McLaughlin has also clashed on Twitter with activists who have disagreed with her. In August 2018, Anna Waymack, a humanities graduate student at Cornell University, responded to a McLaughlin tweet that told victims of campus sexual assault: “Title IX is broken. Go the the police.”
After Waymack argued that survivors should make their own choices, and pointed out that some have been further traumatized by the criminal justice system, McLaughlin cut her short with a one-word tweet: “Bye.”
“Being blown off like that was personally upsetting but also concerning because it replicates what the academy already does with that sort of dismissiveness,” Waymack told BuzzFeed News.
Last month, McLaughlin tweeted angrily at Hontas Farmer, a transgender woman of color who teaches physics at the City Colleges of Chicago. In a thread about student–faculty relationships, Farmer noted that it would be “unenforceable to forbid relationships.”
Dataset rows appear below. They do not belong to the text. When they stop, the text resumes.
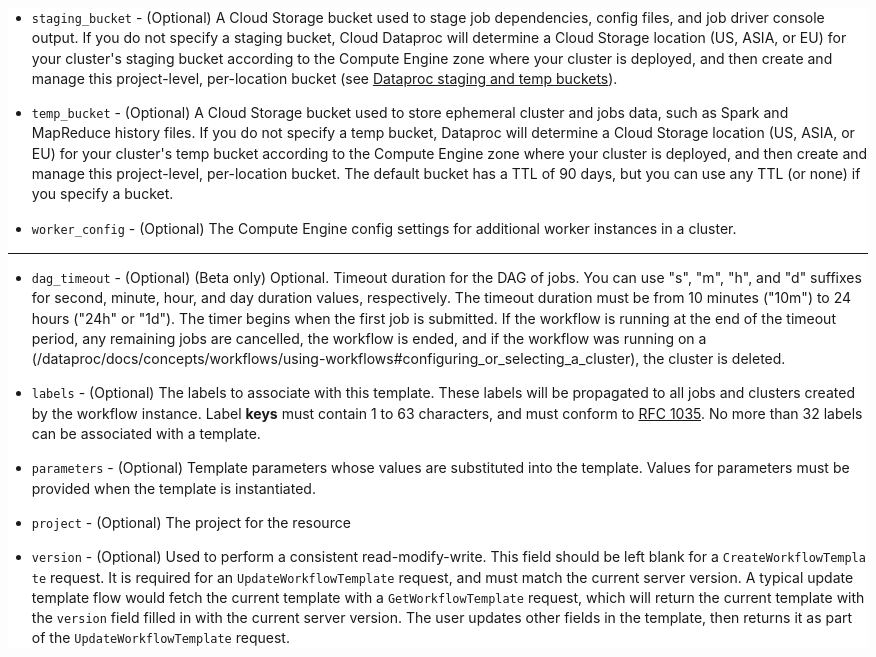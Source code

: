 * `staging_bucket` -
  (Optional)
  A Cloud Storage bucket used to stage job dependencies, config files, and job driver console output. If you do not specify a staging bucket, Cloud Dataproc will determine a Cloud Storage location (US, ASIA, or EU) for your cluster's staging bucket according to the Compute Engine zone where your cluster is deployed, and then create and manage this project-level, per-location bucket (see [Dataproc staging and temp buckets](https://cloud.google.com/dataproc/docs/concepts/configuring-clusters/staging-bucket)).

* `temp_bucket` -
  (Optional)
  A Cloud Storage bucket used to store ephemeral cluster and jobs data, such as Spark and MapReduce history files. If you do not specify a temp bucket, Dataproc will determine a Cloud Storage location (US, ASIA, or EU) for your cluster's temp bucket according to the Compute Engine zone where your cluster is deployed, and then create and manage this project-level, per-location bucket. The default bucket has a TTL of 90 days, but you can use any TTL (or none) if you specify a bucket.

* `worker_config` -
  (Optional)
  The Compute Engine config settings for additional worker instances in a cluster.

- - -

* `dag_timeout` -
  (Optional)
  (Beta only) Optional. Timeout duration for the DAG of jobs. You can use "s", "m", "h", and "d" suffixes for second, minute, hour, and day duration values, respectively. The timeout duration must be from 10 minutes ("10m") to 24 hours ("24h" or "1d"). The timer begins when the first job is submitted. If the workflow is running at the end of the timeout period, any remaining jobs are cancelled, the workflow is ended, and if the workflow was running on a (/dataproc/docs/concepts/workflows/using-workflows#configuring_or_selecting_a_cluster), the cluster is deleted.

* `labels` -
  (Optional)
  The labels to associate with this template. These labels will be propagated to all jobs and clusters created by the workflow instance. Label **keys** must contain 1 to 63 characters, and must conform to [RFC 1035](https://www.ietf.org/rfc/rfc1035.txt). No more than 32 labels can be associated with a template.

* `parameters` -
  (Optional)
  Template parameters whose values are substituted into the template. Values for parameters must be provided when the template is instantiated.

* `project` -
  (Optional)
  The project for the resource

* `version` -
  (Optional)
  Used to perform a consistent read-modify-write. This field should be left blank for a `CreateWorkflowTemplate` request. It is required for an `UpdateWorkflowTemplate` request, and must match the current server version. A typical update template flow would fetch the current template with a `GetWorkflowTemplate` request, which will return the current template with the `version` field filled in with the current server version. The user updates other fields in the template, then returns it as part of the `UpdateWorkflowTemplate` request.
“Get off my time line with your pro-preying on students garbage,” McLaughlin responded. “Grown ups are talking. #STEMTrollAlert.”
That hashtag had previously been used to encourage allies to defend women scientists being trolled on Twitter. In response to its use against Farmer, one Twitter user tweeted an image of Jimmy Fallon in a wig. (The user later deleted the tweet, and apologized to Farmer.)
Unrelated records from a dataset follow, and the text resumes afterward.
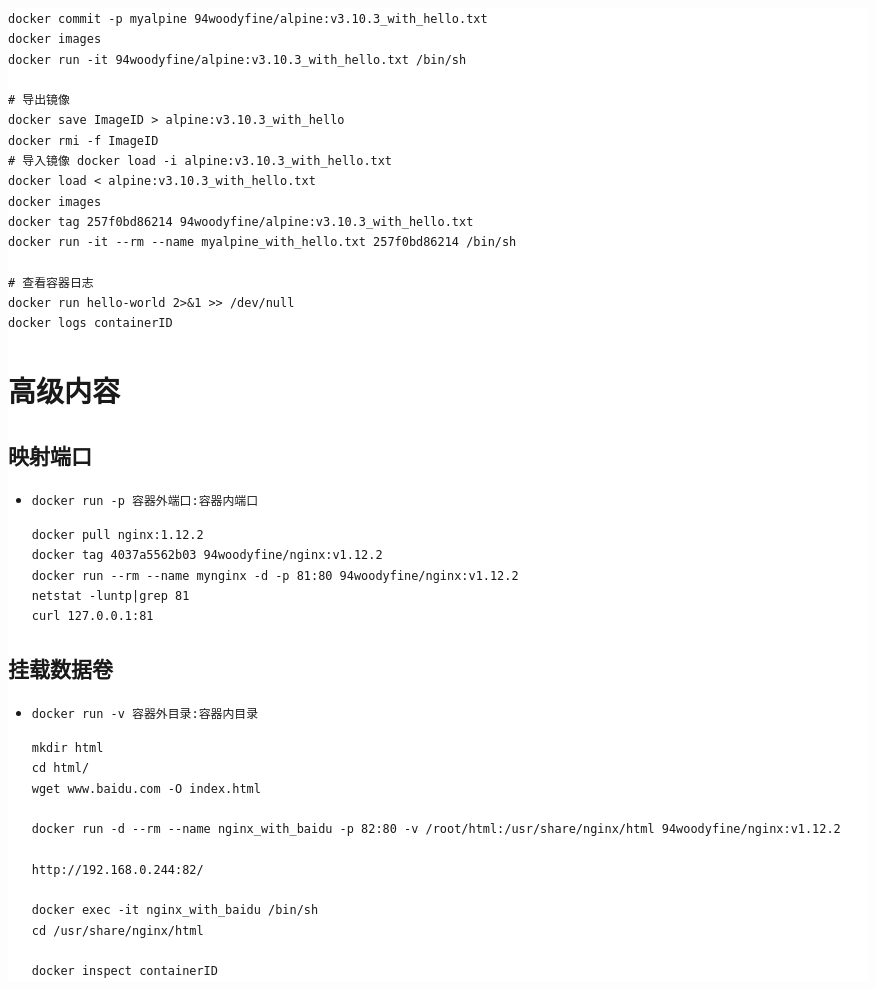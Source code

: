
 ```shell
docker commit -p myalpine 94woodyfine/alpine:v3.10.3_with_hello.txt
docker images
docker run -it 94woodyfine/alpine:v3.10.3_with_hello.txt /bin/sh

# 导出镜像
docker save ImageID > alpine:v3.10.3_with_hello
docker rmi -f ImageID
# 导入镜像 docker load -i alpine:v3.10.3_with_hello.txt
docker load < alpine:v3.10.3_with_hello.txt
docker images
docker tag 257f0bd86214 94woodyfine/alpine:v3.10.3_with_hello.txt
docker run -it --rm --name myalpine_with_hello.txt 257f0bd86214 /bin/sh

# 查看容器日志
docker run hello-world 2>&1 >> /dev/null
docker logs containerID
```

# 高级内容

## 映射端口

* `docker run -p 容器外端口:容器内端口`

  ```shell
  docker pull nginx:1.12.2
  docker tag 4037a5562b03 94woodyfine/nginx:v1.12.2
  docker run --rm --name mynginx -d -p 81:80 94woodyfine/nginx:v1.12.2
  netstat -luntp|grep 81
  curl 127.0.0.1:81
  ```

## 挂载数据卷

* `docker run -v 容器外目录:容器内目录`

  ```shell
  mkdir html
  cd html/
  wget www.baidu.com -O index.html
  
  docker run -d --rm --name nginx_with_baidu -p 82:80 -v /root/html:/usr/share/nginx/html 94woodyfine/nginx:v1.12.2
  
  http://192.168.0.244:82/
  
  docker exec -it nginx_with_baidu /bin/sh
  cd /usr/share/nginx/html 
  
  docker inspect containerID
  ```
Farmer told BuzzFeed News that she has experienced worse attacks online, and she has continued to retweet McLaughlin after the incident. “I’ve dealt with people like BethAnn before. They’re very driven by what they believe and that sometimes makes them do wrong things,” she said.
McLaughlin’s strongly held beliefs extend to the current debate about how best to reduce sexual harassment in academia. Speaking at a meeting at the NIH on May 16, she condemned an effort launched in April called the Action Collaborative on Preventing Sexual Harassment in Higher Education, led by the National Academies and involving more than 40 colleges, universities, and research institutions.
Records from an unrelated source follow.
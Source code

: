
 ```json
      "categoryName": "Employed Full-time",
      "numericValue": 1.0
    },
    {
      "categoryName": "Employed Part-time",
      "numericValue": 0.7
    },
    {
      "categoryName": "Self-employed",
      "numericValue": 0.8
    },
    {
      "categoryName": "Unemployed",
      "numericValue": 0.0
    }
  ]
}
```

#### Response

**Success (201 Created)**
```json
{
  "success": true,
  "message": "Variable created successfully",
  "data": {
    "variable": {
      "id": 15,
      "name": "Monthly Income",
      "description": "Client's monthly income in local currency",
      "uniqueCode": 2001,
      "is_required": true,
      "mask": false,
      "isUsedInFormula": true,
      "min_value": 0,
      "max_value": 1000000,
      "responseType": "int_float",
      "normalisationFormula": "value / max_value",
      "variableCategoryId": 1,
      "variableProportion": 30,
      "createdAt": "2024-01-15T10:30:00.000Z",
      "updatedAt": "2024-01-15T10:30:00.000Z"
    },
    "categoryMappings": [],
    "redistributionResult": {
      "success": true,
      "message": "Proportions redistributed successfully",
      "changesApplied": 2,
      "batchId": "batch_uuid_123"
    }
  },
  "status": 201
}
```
“Every single one of them takes this Action Collaborative as a gold ribbon that they have done something right,” McLaughlin said. “They have all done something terribly, terribly wrong, and they have the wrong people at the table.”
That position has put her at odds with advocates including Clancy and Greider, who argue that reform should involve leading institutions. “I disagree with BethAnn about that,” Greider said. “We can have disagreements about approaches and still go forward.”
The volunteers who have left MeTooSTEM said that they are still committed to its wider goals of supporting victims of sexual harassment. “I believe that STEM would greatly benefit from having an organization, or more than one, with the goals of fighting sexual harassment and discrimination,” Barolo said.
“My hope is that we can learn from this experience to make a stronger and more inclusive community intent on battling harassment,” Bohr said.